Arthur Ripley

Writer

  • Born: January 12, 1897
  • Birthplace: Bronx, New York
  • Died: February 13, 1961
  • Place of death: Los Angeles, California

Biography

Arthur Ripley was born on January 12, 1897, in New York City. He began working in films in 1909 as an apprentice at the Kalem Company in New York and worked his way up to film editor. In 1912, he joined Vitagraph as chief editor before going to Hollywood as a cinematographer on films produced by Fox, Metro, and Universal.

Ripley began directing his first film, Alias Jimmy Valentine, in 1920, only to be replaced by Edward Mortimer. He then worked as a gag writer on Mack Sennett’s silent comedies. When Sennett signed Harry Langdon as a performer, Ripley and Frank Capra were assigned to develop stories for the childlike comedian. When Langdon left Sennett in 1926 to form his own company, he took Ripley, Capra, and director Harry Edwards with him. Their subsequent film, Tramp, Tramp, Tramp, for which Ripley remained uncredited, became one of Langdon’s biggest hits.

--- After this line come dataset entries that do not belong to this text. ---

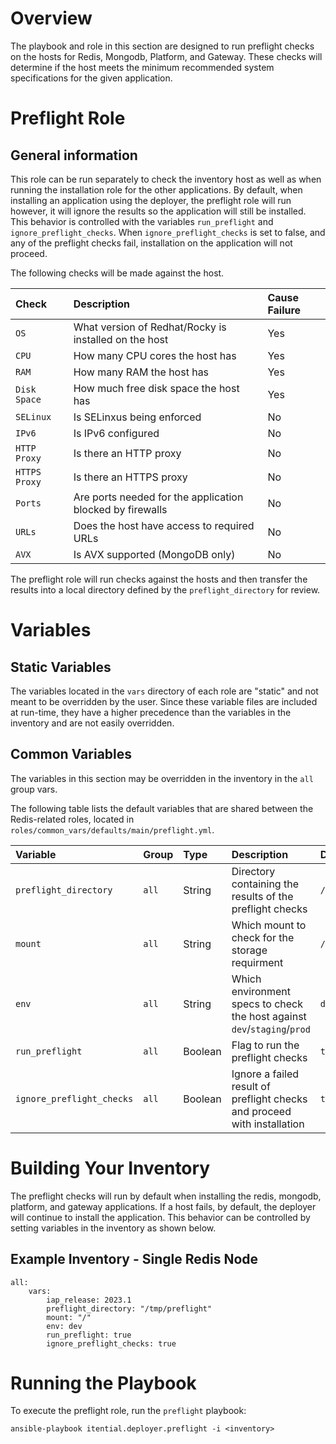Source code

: # Overview

The playbook and role in this section are designed to run preflight checks on the hosts for Redis, Mongodb, Platform, and Gateway. These checks will determine if the host meets the minimum recommended system specifications for the given application.

# Preflight Role

## General information

This role can be run separately to check the inventory host as well as when running the installation role for the other applications. By default, when installing an application using the deployer, the preflight role will run however, it will ignore the results so the application will still be installed. This behavior is controlled with the variables `run_preflight` and `ignore_preflight_checks`. When `ignore_preflight_checks` is set to false, and any of the preflight checks fail, installation on the application will not proceed.

The following checks will be made against the host. 

| Check | Description | Cause Failure
| :---- | :---------- | :---------- 
| `OS`  | What version of Redhat/Rocky is installed on the host | Yes
| `CPU` | How many CPU cores the host has | Yes
| `RAM` | How many RAM the host has | Yes
| `Disk Space` | How much free disk space the host has | Yes
| `SELinux` | Is SELinxus being enforced | No
| `IPv6` | Is IPv6 configured | No
| `HTTP Proxy` | Is there an HTTP proxy | No
| `HTTPS Proxy` | Is there an HTTPS proxy | No
| `Ports` | Are ports needed for the application blocked by firewalls | No
| `URLs` | Does the host have access to required URLs | No
| `AVX` | Is AVX supported (MongoDB only) | No

The preflight role will run checks against the hosts and then transfer the results into a local directory defined by the `preflight_directory` for review. 

# Variables

## Static Variables

The variables located in the `vars` directory of each role are "static" and not meant to be overridden by the user.  Since these variable files are included at run-time, they have a higher precedence than the variables in the inventory and are not easily overridden.

## Common Variables

The variables in this section may be overridden in the inventory in the `all` group vars.

The following table lists the default variables that are shared between the Redis-related roles, located in `roles/common_vars/defaults/main/preflight.yml`.

| Variable | Group | Type | Description | Default Value
| :------- | :---- | :--- | :---------- | :------------
| `preflight_directory` | `all` | String | Directory containing the results of the preflight checks  |`/tmp/preflight`
| `mount` | `all` | String | Which mount to check for the storage requirment | `/`
| `env` | `all` | String | Which environment specs to check the host against `dev`/`staging`/`prod`   | `dev`
| `run_preflight` | `all` | Boolean | Flag to run the preflight checks | `true`
| `ignore_preflight_checks` | `all` | Boolean | Ignore a failed result of preflight checks and proceed with installation  | `true`


# Building Your Inventory

The preflight checks will run by default when installing the redis, mongodb, platform, and gateway applications. If a host fails, by default, the deployer will continue to install the application. This behavior can be controlled by setting variables in the inventory as shown below.

## Example Inventory - Single Redis Node

```
all:
    vars:
        iap_release: 2023.1
        preflight_directory: "/tmp/preflight"
        mount: "/"
        env: dev
        run_preflight: true
        ignore_preflight_checks: true

```

# Running the Playbook

To execute the preflight role, run the `preflight` playbook:

```
ansible-playbook itential.deployer.preflight -i <inventory>
```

When Edwards left the company, Capra began directing the scripts he wrote with Ripley. After Capra also left, Ripley became Langdon’s head writer, with the star becoming his own director. When the first three Langdon-directed films flopped, Ripley left Langdon to create gags for short comic films during the 1930’s, such as The Dog Doctor, starring Andy Clyde. Ripley was soon directing these shorts as well, with The Pharmacist and The Barber Shop, both starring W. C. Fields, being the best known.

Ripley slowly worked his way into features, directing, with Joshua Logan, the 1938 Joan Bennett-Henry Fondasoap operaI Met My Love Again and cowriting the 1939 Dennis Morgan melodrama Waterfront. Ripley then directed and cowrote Prisoner of Japan, a propaganda film intended to stir up anti-Japanese feelings during the early stages of American involvement in World War II. His best-known achievement as both writer and director is A Voice in the Wind, the story of a concert pianist, played by Francis Lederer, who loses his memory after being tortured by Nazis. This was Ripley’s final credit as a writer.

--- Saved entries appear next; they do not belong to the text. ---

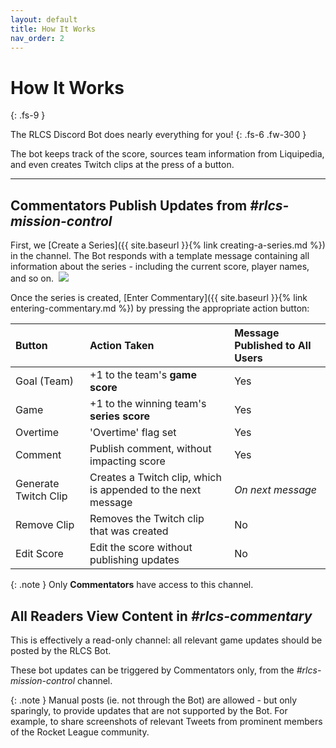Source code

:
 ```yaml
---
layout: default
title: How It Works
nav_order: 2
---
```


# How It Works
{: .fs-9 }

The RLCS Discord Bot does nearly everything for you!
{: .fs-6 .fw-300 }

The bot keeps track of the score, sources team information from Liquipedia, and
even creates Twitch clips at the press of a button.

---


## Commentators Publish Updates from _#rlcs-mission-control_

First, we [Create a Series]({{ site.baseurl }}{% link creating-a-series.md %})
in the channel.  The Bot responds with a template
message containing all information about the series - including the current score,
player names, and so on.
![]() <img src="https://user-images.githubusercontent.com/49768006/209709778-df2d1e16-b957-4cd8-b3ac-324f78b233af.png">

Once the series is created, [Enter Commentary]({{ site.baseurl }}{% link entering-commentary.md %})
by pressing the appropriate action button:

| Button               | Action Taken                                                 | Message Published to All Users |
|:---------------------|:-------------------------------------------------------------|:-------------------------------|
| Goal (Team)          | +1 to the team's **game score**                              | Yes                            |
| Game                 | +1 to the winning team's **series score**                    | Yes                            |
| Overtime             | 'Overtime' flag set                                          | Yes                            |
| Comment              | Publish comment, without impacting score                     | Yes                            |
| Generate Twitch Clip | Creates a Twitch clip, which is appended to the next message | _On next message_              |
| Remove Clip          | Removes the Twitch clip that was created                     | No                             |
| Edit Score           | Edit the score without publishing updates                    | No                             |

{: .note }
Only **Commentators** have access to this channel.

## All Readers View Content in _#rlcs-commentary_

This is effectively a read-only channel: all relevant game updates
should be posted by the RLCS Bot.

These bot updates can be triggered by Commentators only, from the _#rlcs-mission-control_
channel.

{: .note }
Manual posts (ie. not through the Bot) are allowed - but only sparingly,
to provide updates that are not supported by the Bot.  For example, to share
screenshots of relevant Tweets from prominent members of the Rocket League
community.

After directing The Chase, a low-budget but stylish film noir adapted from a Cornell Woolrich novel, with Robert Cummings and Peter Lorre, Ripley helped establish the Film Center at the University of California at Los Angeles and ran it from 1954 until his death. He directed only the occasional television drama until Robert Mitchum hired him in 1958 to make Thunder Road. This tale of a moonshiner outrunning the police is one of the most successful low-budget films of all time. Ripley died of cancer in Los Angeles on February 13, 1961.